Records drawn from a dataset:
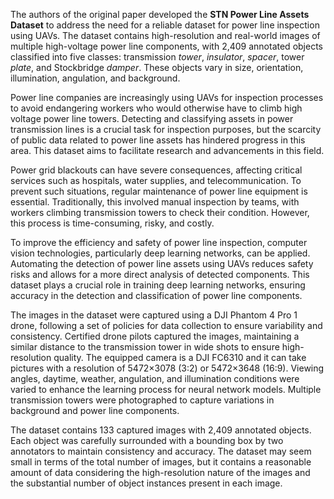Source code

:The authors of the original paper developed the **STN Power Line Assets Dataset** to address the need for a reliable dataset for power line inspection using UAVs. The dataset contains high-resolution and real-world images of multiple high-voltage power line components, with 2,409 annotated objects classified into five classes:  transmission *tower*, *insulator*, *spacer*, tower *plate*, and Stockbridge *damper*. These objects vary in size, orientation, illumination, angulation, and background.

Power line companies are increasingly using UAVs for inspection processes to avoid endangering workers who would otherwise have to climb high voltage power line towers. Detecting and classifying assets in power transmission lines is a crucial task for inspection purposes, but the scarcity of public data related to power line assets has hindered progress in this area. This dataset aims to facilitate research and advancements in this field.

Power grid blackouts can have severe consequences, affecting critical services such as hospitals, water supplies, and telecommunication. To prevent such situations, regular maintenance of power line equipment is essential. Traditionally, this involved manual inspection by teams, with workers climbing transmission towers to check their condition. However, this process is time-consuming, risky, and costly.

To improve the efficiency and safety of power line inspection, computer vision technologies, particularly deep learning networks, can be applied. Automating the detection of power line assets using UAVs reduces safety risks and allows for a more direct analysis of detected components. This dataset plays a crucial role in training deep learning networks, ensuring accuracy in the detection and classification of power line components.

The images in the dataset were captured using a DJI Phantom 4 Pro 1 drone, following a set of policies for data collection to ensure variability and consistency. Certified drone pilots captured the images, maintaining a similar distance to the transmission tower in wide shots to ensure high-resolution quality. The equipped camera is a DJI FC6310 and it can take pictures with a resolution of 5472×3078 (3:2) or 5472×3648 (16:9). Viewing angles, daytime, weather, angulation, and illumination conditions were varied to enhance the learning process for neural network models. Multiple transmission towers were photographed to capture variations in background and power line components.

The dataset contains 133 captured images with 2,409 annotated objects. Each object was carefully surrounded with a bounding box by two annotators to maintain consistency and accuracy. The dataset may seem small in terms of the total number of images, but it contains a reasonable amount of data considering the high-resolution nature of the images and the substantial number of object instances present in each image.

WHAT YOU HAVE TO DO: Output each of the lines above exactly, apart from the images.

RESPONSE BELOW:
Source code

:The authors of the original paper developed the **STN Power Line Assets Dataset** to address the need for a reliable dataset for power line inspection using UAVs. The dataset contains high-resolution and real-world images of multiple high-voltage power line components, with 2,409 annotated objects classified into five classes:  transmission *tower*, *insulator*, *spacer*, tower *plate*, and Stockbridge *damper*. These objects vary in size, orientation, illumination, angulation, and background.

Power line companies are increasingly using UAVs for inspection processes to avoid endangering workers who would otherwise have to climb high voltage power line towers. Detecting and classifying assets in power transmission lines is a crucial task for inspection purposes, but the scarcity of public data related to power line assets has hindered progress in this area. This dataset aims to facilitate research and advancements in this field.

Power grid blackouts can have severe consequences, affecting critical services such as hospitals, water supplies, and telecommunication. To prevent such situations, regular maintenance of power line equipment is essential. Traditionally, this involved manual inspection by teams, with workers climbing transmission towers to check their condition. However, this process is time-consuming, risky, and costly.

To improve the efficiency and safety of power line inspection, computer vision technologies, particularly deep learning networks, can be applied. Automating the detection of power line assets using UAVs reduces safety risks and allows for a more direct analysis of detected components. This dataset plays a crucial role in training deep learning networks, ensuring accuracy in the detection and classification of power line components.

The images in the dataset were captured using a DJI Phantom 4 Pro 1 drone, following a set of policies for data collection to ensure variability and consistency. Certified drone pilots captured the images, maintaining a similar distance to the transmission tower in wide shots to ensure high-resolution quality. The equipped camera is a DJI FC6310 and it can take pictures with a resolution of 5472×3078 (3:2) or 5472×3648 (16:9). Viewing angles, daytime, weather, angulation, and illumination conditions were varied to enhance the learning process for neural network models. Multiple transmission towers were photographed to capture variations in background and power line components.

The dataset contains 133 captured images with 2,409 annotated objects. Each object was carefully surrounded with a bounding box by two annotators to maintain consistency and accuracy. The dataset may seem small in terms of the total number of images, but it contains a reasonable amount of data considering the high-resolution nature of the images and the substantial number of object instances present in each image.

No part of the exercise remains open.